In de 21 jaren dat Masiun heeft bestaan, is ze bezig geweest met het ontwikkelen en beschrijven van de eigen methodiek. Cliënten gingen mee op ‘afkickwerkweken’ en internationale bouwkampen, waar ontwenning, vrijwilligerswerk en politieke vorming werden gecombineerd. De eigen drukkerij, waar onder meer het politieke krantje van het MSK werd gedrukt, deed dienst als werkervaringsplaats voor cliënten. Conflicten waren er ook, die vaak vergezeld gingen van media-aandacht: na een nooit opgehelderde schietpartij op een politieauto in 1982 werden 10 medewerkers van Masiun opgepakt en gevangen gezet (en in hoger beroep vrijgesproken). Dit riep een storm van protest op in de Molukse gemeenschap en bij sympathisanten. Ook nam Masiun begin jaren ’80 het initiatief voor een zwartboek tegen CAD Drenthe. Masiun was van mening dat de subsidie die bestemd was voor zorg aan minderheden, door het CAD niet goed werd besteed.

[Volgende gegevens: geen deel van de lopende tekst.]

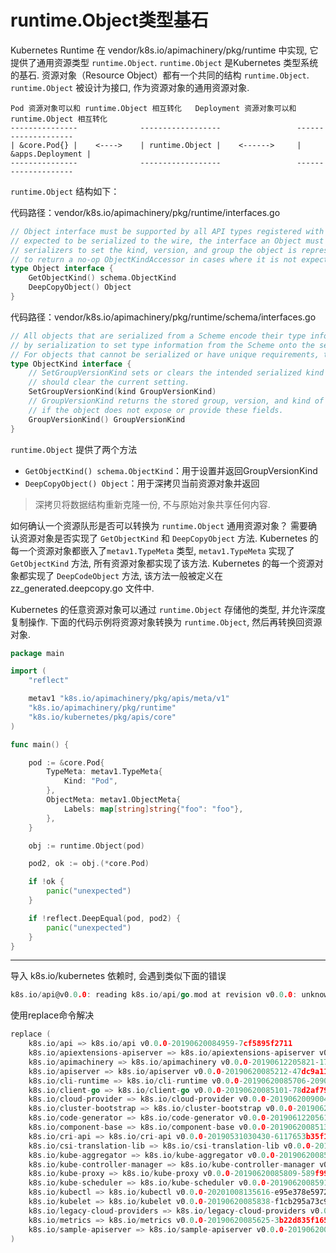 # runtime.Object类型基石

Kubernetes Runtime 在 vendor/k8s.io/apimachinery/pkg/runtime 中实现, 
它提供了通用资源类型 `runtime.Object`.
`runtime.Object` 是Kubernetes 类型系统的基石.
资源对象（Resource Object）都有一个共同的结构 `runtime.Object`.
`runtime.Object` 被设计为接口, 作为资源对象的通用资源对象.
```
Pod 资源对象可以和 runtime.Object 相互转化   Deployment 资源对象可以和 runtime.Object 相互转化
---------------              ------------------                 --------------------
| &core.Pod{} |    <---->    | runtime.Object |    <------>     | &apps.Deployment |
---------------              ------------------                 --------------------
```

`runtime.Object` 结构如下：

代码路径：vendor/k8s.io/apimachinery/pkg/runtime/interfaces.go

```go
// Object interface must be supported by all API types registered with Scheme. Since objects in a scheme are
// expected to be serialized to the wire, the interface an Object must provide to the Scheme allows
// serializers to set the kind, version, and group the object is represented as. An Object may choose
// to return a no-op ObjectKindAccessor in cases where it is not expected to be serialized.
type Object interface {
	GetObjectKind() schema.ObjectKind
	DeepCopyObject() Object
}
```

代码路径：vendor/k8s.io/apimachinery/pkg/runtime/schema/interfaces.go

```go
// All objects that are serialized from a Scheme encode their type information. This interface is used
// by serialization to set type information from the Scheme onto the serialized version of an object.
// For objects that cannot be serialized or have unique requirements, this interface may be a no-op.
type ObjectKind interface {
	// SetGroupVersionKind sets or clears the intended serialized kind of an object. Passing kind nil
	// should clear the current setting.
	SetGroupVersionKind(kind GroupVersionKind)
	// GroupVersionKind returns the stored group, version, and kind of an object, or an empty struct
	// if the object does not expose or provide these fields.
	GroupVersionKind() GroupVersionKind
}
```

`runtime.Object` 提供了两个方法

- `GetObjectKind() schema.ObjectKind`：用于设置并返回GroupVersionKind
- `DeepCopyObject() Object`：用于深拷贝当前资源对象并返回

>  深拷贝将数据结构重新克隆一份, 不与原始对象共享任何内容.



如何确认一个资源队形是否可以转换为 `runtime.Object` 通用资源对象？
需要确认资源对象是否实现了 `GetObjectKind` 和 `DeepCopyObject` 方法.
Kubernetes 的每一个资源对象都嵌入了`metav1.TypeMeta` 类型, 
`metav1.TypeMeta` 实现了 `GetObjectKind` 方法, 所有资源对象都实现了该方法.
Kubernetes 的每一个资源对象都实现了 `DeepCodeObject` 方法, 
该方法一般被定义在 zz_generated.deepcopy.go 文件中.


Kubernetes 的任意资源对象可以通过 `runtime.Object` 存储他的类型, 并允许深度复制操作.
下面的代码示例将资源对象转换为 `runtime.Object`, 然后再转换回资源对象.

```go
package main

import (
	"reflect"

	metav1 "k8s.io/apimachinery/pkg/apis/meta/v1"
	"k8s.io/apimachinery/pkg/runtime"
	"k8s.io/kubernetes/pkg/apis/core"
)

func main() {

	pod := &core.Pod{
		TypeMeta: metav1.TypeMeta{
			Kind: "Pod",
		},
		ObjectMeta: metav1.ObjectMeta{
			Labels: map[string]string{"foo": "foo"},
		},
	}

	obj := runtime.Object(pod)

	pod2, ok := obj.(*core.Pod)

	if !ok {
		panic("unexpected")
	}

	if !reflect.DeepEqual(pod, pod2) {
		panic("unexpected")
	}
}
```

---

导入 k8s.io/kubernetes 依赖时, 会遇到类似下面的错误

```go
k8s.io/api@v0.0.0: reading k8s.io/api/go.mod at revision v0.0.0: unknown revision v0.0.0
```

使用replace命令解决

```go
replace (
    k8s.io/api => k8s.io/api v0.0.0-20190620084959-7cf5895f2711
    k8s.io/apiextensions-apiserver => k8s.io/apiextensions-apiserver v0.0.0-20190620085554-14e95df34f1f
    k8s.io/apimachinery => k8s.io/apimachinery v0.0.0-20190612205821-1799e75a0719
    k8s.io/apiserver => k8s.io/apiserver v0.0.0-20190620085212-47dc9a115b18
    k8s.io/cli-runtime => k8s.io/cli-runtime v0.0.0-20190620085706-2090e6d8f84c
    k8s.io/client-go => k8s.io/client-go v0.0.0-20190620085101-78d2af792bab
    k8s.io/cloud-provider => k8s.io/cloud-provider v0.0.0-20190620090043-8301c0bda1f0
    k8s.io/cluster-bootstrap => k8s.io/cluster-bootstrap v0.0.0-20190620090013-c9a0fc045dc1
    k8s.io/code-generator => k8s.io/code-generator v0.0.0-20190612205613-18da4a14b22b
    k8s.io/component-base => k8s.io/component-base v0.0.0-20190620085130-185d68e6e6ea
    k8s.io/cri-api => k8s.io/cri-api v0.0.0-20190531030430-6117653b35f1
    k8s.io/csi-translation-lib => k8s.io/csi-translation-lib v0.0.0-20190620090116-299a7b270edc
    k8s.io/kube-aggregator => k8s.io/kube-aggregator v0.0.0-20190620085325-f29e2b4a4f84
    k8s.io/kube-controller-manager => k8s.io/kube-controller-manager v0.0.0-20190620085942-b7f18460b210
    k8s.io/kube-proxy => k8s.io/kube-proxy v0.0.0-20190620085809-589f994ddf7f
    k8s.io/kube-scheduler => k8s.io/kube-scheduler v0.0.0-20190620085912-4acac5405ec6
    k8s.io/kubectl => k8s.io/kubectl v0.0.0-20201008135616-e95e378e5972
    k8s.io/kubelet => k8s.io/kubelet v0.0.0-20190620085838-f1cb295a73c9
    k8s.io/legacy-cloud-providers => k8s.io/legacy-cloud-providers v0.0.0-20190620090156-2138f2c9de18
    k8s.io/metrics => k8s.io/metrics v0.0.0-20190620085625-3b22d835f165
    k8s.io/sample-apiserver => k8s.io/sample-apiserver v0.0.0-20190620085408-1aef9010884e
)
```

Eind 2000 was Masiun voor het laatst in het nieuws: nadat de stichting twee jaar achtereen onvoldoende verantwoording kon afleggen over de bestede subsidiegelden, werd Masiun failliet verklaard. Het was voor de hand liggend, maar ook uiterst ironisch, dat CAD Drenthe het werk van Masiun zou voortzetten.
Vele fusies en reorganisaties later werken Anis en Antis nog steeds in de verslavingszorg. Het is een wereld geworden van DBC’s, trajectinkoop en productieplafonds, verantwoording en controle. Verslaving is volgens de heersende inzichten een chronisch recidiverende ziekte, die wordt bestreden met medicatie en praktische maatregelen als budgettering, woonbegeleiding en sporten, ondergebracht in zorgpaden voor specifieke doelgroepen. Sociale en maatschappelijke thema’s komen binnen de hulpverlening nauwelijks aan bod, laat staan dat er ruimte is voor politieke of filosofische aspecten van verslaving.
De mannen verhouden zich mild tot de huidige mores. Het hulpverlenen vanuit budgetten en trajecten en productieafspraken, daar zullen ze altijd moeite mee hebben. Maar ze begrijpen dat een organisatie als Masiun in deze tijd niet meer kan bestaan. Hoewel de uitgangspunten van de huidige verslavingszorg vaak ver af staan van de oorspronkelijke idealen van het MSK en Masiun, vinden ze dat er in de verslavingszorg ook veel positieve inhoudelijke ontwikkelingen zijn geweest in hoe verslaving en verslaafden worden benaderd.
Maar dat door hulpverleners terugval in drugsgebruik als een optie wordt beschouwd, zegt Anis, daar kan ik me nog steeds maar moeilijk in vinden.